**Work instruction**
Please restate the listing that follows without changing anything.

<<<<

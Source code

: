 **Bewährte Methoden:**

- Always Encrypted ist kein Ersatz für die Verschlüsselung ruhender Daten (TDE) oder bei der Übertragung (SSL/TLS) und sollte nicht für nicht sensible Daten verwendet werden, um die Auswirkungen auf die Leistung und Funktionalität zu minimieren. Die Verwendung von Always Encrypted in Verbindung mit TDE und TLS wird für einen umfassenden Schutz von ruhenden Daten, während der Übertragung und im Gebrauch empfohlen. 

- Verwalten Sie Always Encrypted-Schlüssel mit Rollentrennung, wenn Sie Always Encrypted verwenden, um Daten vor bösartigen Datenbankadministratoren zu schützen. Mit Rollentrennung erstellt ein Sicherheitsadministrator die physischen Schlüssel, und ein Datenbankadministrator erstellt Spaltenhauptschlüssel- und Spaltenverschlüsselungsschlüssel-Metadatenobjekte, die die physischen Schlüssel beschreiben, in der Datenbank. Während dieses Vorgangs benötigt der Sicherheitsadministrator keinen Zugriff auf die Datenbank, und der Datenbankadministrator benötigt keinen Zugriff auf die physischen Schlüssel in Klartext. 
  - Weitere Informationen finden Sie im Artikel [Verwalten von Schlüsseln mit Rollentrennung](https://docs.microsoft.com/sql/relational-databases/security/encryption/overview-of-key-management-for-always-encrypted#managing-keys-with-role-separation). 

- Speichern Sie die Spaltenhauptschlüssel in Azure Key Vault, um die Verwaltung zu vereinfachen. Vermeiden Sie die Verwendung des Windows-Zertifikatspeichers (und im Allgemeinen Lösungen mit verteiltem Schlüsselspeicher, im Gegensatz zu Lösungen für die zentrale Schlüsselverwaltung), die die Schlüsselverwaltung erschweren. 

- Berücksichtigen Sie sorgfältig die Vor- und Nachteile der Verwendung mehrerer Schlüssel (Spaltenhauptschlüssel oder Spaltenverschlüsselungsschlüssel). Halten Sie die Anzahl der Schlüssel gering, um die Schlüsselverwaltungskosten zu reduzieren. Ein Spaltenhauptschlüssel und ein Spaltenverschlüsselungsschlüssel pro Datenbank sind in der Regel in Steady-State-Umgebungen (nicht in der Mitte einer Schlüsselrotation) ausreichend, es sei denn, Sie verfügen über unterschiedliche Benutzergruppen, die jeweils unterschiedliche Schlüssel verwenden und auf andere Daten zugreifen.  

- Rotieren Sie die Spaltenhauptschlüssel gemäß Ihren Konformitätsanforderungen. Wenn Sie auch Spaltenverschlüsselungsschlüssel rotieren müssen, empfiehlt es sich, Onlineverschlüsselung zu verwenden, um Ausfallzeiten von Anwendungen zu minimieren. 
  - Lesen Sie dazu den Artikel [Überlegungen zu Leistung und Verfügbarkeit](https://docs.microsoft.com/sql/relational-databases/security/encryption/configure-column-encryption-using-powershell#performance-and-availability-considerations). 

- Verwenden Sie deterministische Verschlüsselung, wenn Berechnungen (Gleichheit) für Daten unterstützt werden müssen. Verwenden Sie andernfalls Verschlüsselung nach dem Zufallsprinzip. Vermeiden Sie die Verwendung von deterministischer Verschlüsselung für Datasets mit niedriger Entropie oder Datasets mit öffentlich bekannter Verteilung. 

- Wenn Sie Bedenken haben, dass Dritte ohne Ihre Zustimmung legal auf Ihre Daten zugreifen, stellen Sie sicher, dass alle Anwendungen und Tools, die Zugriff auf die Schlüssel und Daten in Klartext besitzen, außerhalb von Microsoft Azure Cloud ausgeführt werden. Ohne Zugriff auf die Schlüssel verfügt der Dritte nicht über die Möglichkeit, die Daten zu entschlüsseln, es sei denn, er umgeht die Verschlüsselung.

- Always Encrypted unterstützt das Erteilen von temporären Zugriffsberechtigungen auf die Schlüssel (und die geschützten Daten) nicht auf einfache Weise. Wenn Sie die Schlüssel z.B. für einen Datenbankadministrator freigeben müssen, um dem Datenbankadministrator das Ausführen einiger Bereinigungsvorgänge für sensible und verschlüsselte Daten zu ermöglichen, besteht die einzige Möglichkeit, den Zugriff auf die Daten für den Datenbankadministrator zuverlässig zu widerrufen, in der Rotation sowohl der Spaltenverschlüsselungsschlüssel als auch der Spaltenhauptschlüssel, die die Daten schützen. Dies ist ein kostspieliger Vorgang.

>>>>

**Output for this task**
Source code

: **Bewährte Methoden:**

- Always Encrypted ist kein Ersatz für die Verschlüsselung ruhender Daten (TDE) oder bei der Übertragung (SSL/TLS) und sollte nicht für nicht sensible Daten verwendet werden, um die Auswirkungen auf die Leistung und Funktionalität zu minimieren. Die Verwendung von Always Encrypted in Verbindung mit TDE und TLS wird für einen umfassenden Schutz von ruhenden Daten, während der Übertragung und im Gebrauch empfohlen. 

- Verwalten Sie Always Encrypted-Schlüssel mit Rollentrennung, wenn Sie Always Encrypted verwenden, um Daten vor bösartigen Datenbankadministratoren zu schützen. Mit Rollentrennung erstellt ein Sicherheitsadministrator die physischen Schlüssel, und ein Datenbankadministrator erstellt Spaltenhauptschlüssel- und Spaltenverschlüsselungsschlüssel-Metadatenobjekte, die die physischen Schlüssel beschreiben, in der Datenbank. Während dieses Vorgangs benötigt der Sicherheitsadministrator keinen Zugriff auf die Datenbank, und der Datenbankadministrator benötigt keinen Zugriff auf die physischen Schlüssel in Klartext. 
  - Weitere Informationen finden Sie im Artikel [Verwalten von Schlüsseln mit Rollentrennung](https://docs.microsoft.com/sql/relational-databases/security/encryption/overview-of-key-management-for-always-encrypted#managing-keys-with-role-separation). 

- Speichern Sie die Spaltenhauptschlüssel in Azure Key Vault, um die Verwaltung zu vereinfachen. Vermeiden Sie die Verwendung des Windows-Zertifikatspeichers (und im Allgemeinen Lösungen mit verteiltem Schlüsselspeicher, im Gegensatz zu Lösungen für die zentrale Schlüsselverwaltung), die die Schlüsselverwaltung erschweren. 

- Berücksichtigen Sie sorgfältig die Vor- und Nachteile der Verwendung mehrerer Schlüssel (Spaltenhauptschlüssel oder Spaltenverschlüsselungsschlüssel). Halten Sie die Anzahl der Schlüssel gering, um die Schlüsselverwaltungskosten zu reduzieren. Ein Spaltenhauptschlüssel und ein Spaltenverschlüsselungsschlüssel pro Datenbank sind in der Regel in Steady-State-Umgebungen (nicht in der Mitte einer Schlüsselrotation) ausreichend, es sei denn, Sie verfügen über unterschiedliche Benutzergruppen, die jeweils unterschiedliche Schlüssel verwenden und auf andere Daten zugreifen.  

- Rotieren Sie die Spaltenhauptschlüssel gemäß Ihren Konformitätsanforderungen. Wenn Sie auch Spaltenverschlüsselungsschlüssel rotieren müssen, empfiehlt es sich, Onlineverschlüsselung zu verwenden, um Ausfallzeiten von Anwendungen zu minimieren. 
  - Lesen Sie dazu den Artikel [Überlegungen zu Leistung und Verfügbarkeit](https://docs.microsoft.com/sql/relational-databases/security/encryption/configure-column-encryption-using-powershell#performance-and-availability-considerations). 

- Verwenden Sie deterministische Verschlüsselung, wenn Berechnungen (Gleichheit) für Daten unterstützt werden müssen. Verwenden Sie andernfalls Verschlüsselung nach dem Zufallsprinzip. Vermeiden Sie die Verwendung von deterministischer Verschlüsselung für Datasets mit niedriger Entropie oder Datasets mit öffentlich bekannter Verteilung. 

- Wenn Sie Bedenken haben, dass Dritte ohne Ihre Zustimmung legal auf Ihre Daten zugreifen, stellen Sie sicher, dass alle Anwendungen und Tools, die Zugriff auf die Schlüssel und Daten in Klartext besitzen, außerhalb von Microsoft Azure Cloud ausgeführt werden. Ohne Zugriff auf die Schlüssel verfügt der Dritte nicht über die Möglichkeit, die Daten zu entschlüsseln, es sei denn, er umgeht die Verschlüsselung.

- Always Encrypted unterstützt das Erteilen von temporären Zugriffsberechtigungen auf die Schlüssel (und die geschützten Daten) nicht auf einfache Weise. Wenn Sie die Schlüssel z.B. für einen Datenbankadministrator freigeben müssen, um dem Datenbankadministrator das Ausführen einiger Bereinigungsvorgänge für sensible und verschlüsselte Daten zu ermöglichen, besteht die einzige Möglichkeit, den Zugriff auf die Daten für den Datenbankadministrator zuverlässig zu widerrufen, in der Rotation sowohl der Spaltenverschlüsselungsschlüssel als auch der Spaltenhauptschlüssel, die die Daten schützen. Dies ist ein kostspieliger Vorgang.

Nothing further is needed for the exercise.